Fort recul des octrois de crédit

Jusqu’ici, les courtiers se plaignaient d’un taux d’usure trop bas — responsable selon eux de la hausse des refus d’octroi de crédit. Au S2 2022, l’Observatoire Crédit Logement/CSA constate un recul de -35,2 % du nombre de d’emprunts immobiliers accordé par les banques. La chute de la production de crédits s’est amplifiée au T4 2022. « Une telle chute ne s’était pas constatée depuis l’automne 2008, au plus profond de la crise financière internationale venue des Etats-Unis : elle est aussi plus prononcée que celle observée durant le premier confinement, en raison de la durée de la baisse de l’activité », indiquent les auteurs de l’étude.

Le problème d’un « taux d’usure inadapté » s’est fait sentir dès juillet 2022. Quand la Banque centrale européenne (BCE) a relevé son principal taux de refinancement, la profitabilité des nouveaux prêts bancaires a chuté. Sans surprise, l’offre bancaire s’est contractée. Le 1er octobre dernier, la revalorisation du taux d’usure a relancé la hausse des taux des crédits immobiliers. Et le phénomène se répète à chaque hausse de taux de la BCE. Dans ce contexte, « l’offre de crédits n’a donc pas pu se redresser suffisamment, à la différence de ce qui se constate habituellement au début de l’automne », précise l’Observatoire.

Trois questions à… Sylvain Lefevre, Président de La Centrale de Financement

Crédit immobilier : le taux d’usure à 4 % va-t-il apporter un nouveau souffle au marché ?
Sylvain Lefevre

Le Courrier Financier : Pourquoi les refus de crédit immobilier ont-ils augmenté en 2022 ? Quel impact pour les courtiers ?

Sylvain Lefevre : L’augmentation des refus est multifactorielle. Le taux d’usure reste l’élément principal expliquant cette augmentation. Cette cause est couplée à la baisse des prix de l’immobilier qui n’a pas encore eu lieu. Une augmentation des taux d’intérêts sur l’intégralité de l’année 2022 a pour conséquence d’augmenter le nombre de refus de crédit en raison du taux d’endettement.

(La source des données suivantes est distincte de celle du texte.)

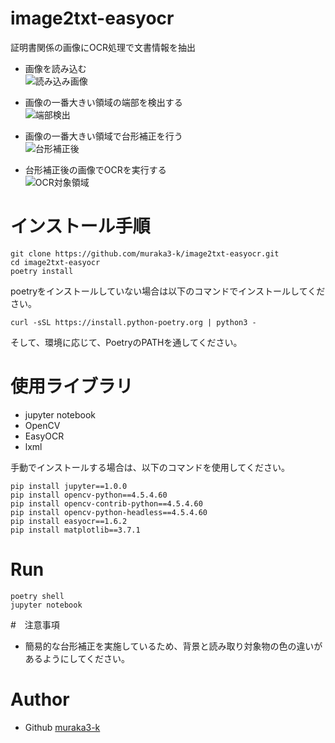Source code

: # image2txt-easyocr

証明書関係の画像にOCR処理で文書情報を抽出

- 画像を読み込む<br>
![読み込み画像](https://user-images.githubusercontent.com/52340949/236626109-5f48eadc-0cad-4f35-840a-d231cba6a5ca.png)

- 画像の一番大きい領域の端部を検出する<br>
![端部検出](https://user-images.githubusercontent.com/52340949/236626130-fa5e8eab-8249-419a-b4ba-647a95387785.png)

- 画像の一番大きい領域で台形補正を行う<br>
![台形補正後](https://user-images.githubusercontent.com/52340949/236626145-e84654af-9e4f-4641-8a4d-55ced76c8bf1.png)

- 台形補正後の画像でOCRを実行する<br>
![OCR対象領域](https://user-images.githubusercontent.com/52340949/236626161-55fcd023-5181-4e4b-b57d-a528069cd6b5.png)


# インストール手順
```
git clone https://github.com/muraka3-k/image2txt-easyocr.git
cd image2txt-easyocr
poetry install
```

poetryをインストールしていない場合は以下のコマンドでインストールしてください。
```
curl -sSL https://install.python-poetry.org | python3 -
```
そして、環境に応じて、PoetryのPATHを通してください。

# 使用ライブラリ

* jupyter notebook
* OpenCV
* EasyOCR
* lxml

手動でインストールする場合は、以下のコマンドを使用してください。
```
pip install jupyter==1.0.0
pip install opencv-python==4.5.4.60
pip install opencv-contrib-python==4.5.4.60
pip install opencv-python-headless==4.5.4.60
pip install easyocr==1.6.2
pip install matplotlib==3.7.1

```

# Run
```
poetry shell
jupyter notebook
```

#　注意事項
- 簡易的な台形補正を実施しているため、背景と読み取り対象物の色の違いがあるようにしてください。

# Author

* Github   [muraka3-k](https://github.com/muraka3-k)

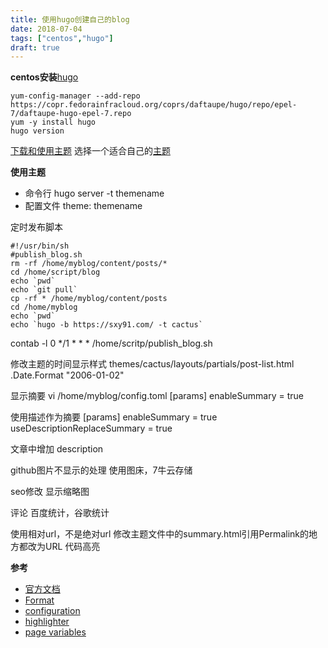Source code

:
 ```yaml
---
title: 使用hugo创建自己的blog
date: 2018-07-04
tags: ["centos","hugo"]
draft: true
---
```


**centos安装**[hugo](https://gohugo.io/getting-started/quick-start/)
```shell?linenums
yum-config-manager --add-repo https://copr.fedorainfracloud.org/coprs/daftaupe/hugo/repo/epel-7/daftaupe-hugo-epel-7.repo
yum -y install hugo
hugo version
```




[下载和使用主题](https://gohugo.io/themes/installing-and-using-themes/)
选择一个适合自己的[主题](https://themes.gohugo.io/)

**使用主题**
* 命令行 hugo server -t themename
* 配置文件 theme: themename



定时发布脚本
```shell?linenums
#!/usr/bin/sh
#publish_blog.sh
rm -rf /home/myblog/content/posts/*
cd /home/script/blog
echo `pwd`
echo `git pull`
cp -rf * /home/myblog/content/posts
cd /home/myblog
echo `pwd`
echo `hugo -b https://sxy91.com/ -t cactus`
```

contab -l
0 */1 * * * /home/scritp/publish_blog.sh

修改主题的时间显示样式
themes/cactus/layouts/partials/post-list.html
.Date.Format "2006-01-02"

显示摘要
vi /home/myblog/config.toml
[params]
 enableSummary = true

使用描述作为摘要
[params]
 enableSummary = true
 useDescriptionReplaceSummary = true

文章中增加
description

github图片不显示的处理
使用图床，7牛云存储

seo修改
显示缩略图

评论
百度统计，谷歌统计

使用相对url，不是绝对url
    修改主题文件中的summary.html引用Permalink的地方都改为URL
代码高亮

**参考**
* [官方文档](https://gohugo.io/getting-started/quick-start/)
* [Format](https://gohugo.io/functions/format/)
* [configuration](https://gohugo.io/getting-started/configuration/)
* [highlighter](https://gohugo.io/content-management/syntax-highlighting/#generate-syntax-highlighter-css)
* [page variables](https://gohugo.io/variables/page/)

L’impact pour les courtiers, c’est que les partenaires bancaires ont réduit voire arrêté leur offre de crédit immobilier au fur et à mesure au cours de l’année 2022. Les courtiers ont donc eu un nombre de partenaires réduits pour l’ensemble des clients qui les ont sollicités [NDLR La Centrale de Financement estime que 40 % des ménages français ont recours aux services d’un courtier]. 

C.F. : Faut-il s’attendre à une forte hausse des taux d’intérêt des banques en mars 2023 ?

S.L. : Depuis plusieurs mois la hausse des taux est engagée, et le mois de mars ne devrait pas déroger à cette règle. Nous notons que la hausse des taux d’intérêt sur le mois de mars est moins importante que lors des mois précédents. Cette tendance peut signifier que les banques souhaitent à nouveau acquérir de nouveaux clients via le prêt immobilier et donc fluidifier le marché.

C.F. : Chez La Centrale du Financement, comment accompagnez-vous les emprunteurs dans ce contexte ?

S.L. : Nous avons pris le parti d’accompagner le plus en amont possible nos clients — avant même la signature d’un compromis — afin de personnaliser au mieux la faisabilité des projets des clients. Plus que jamais le rôle d’un courtier devient primordial dans un processus d’achat.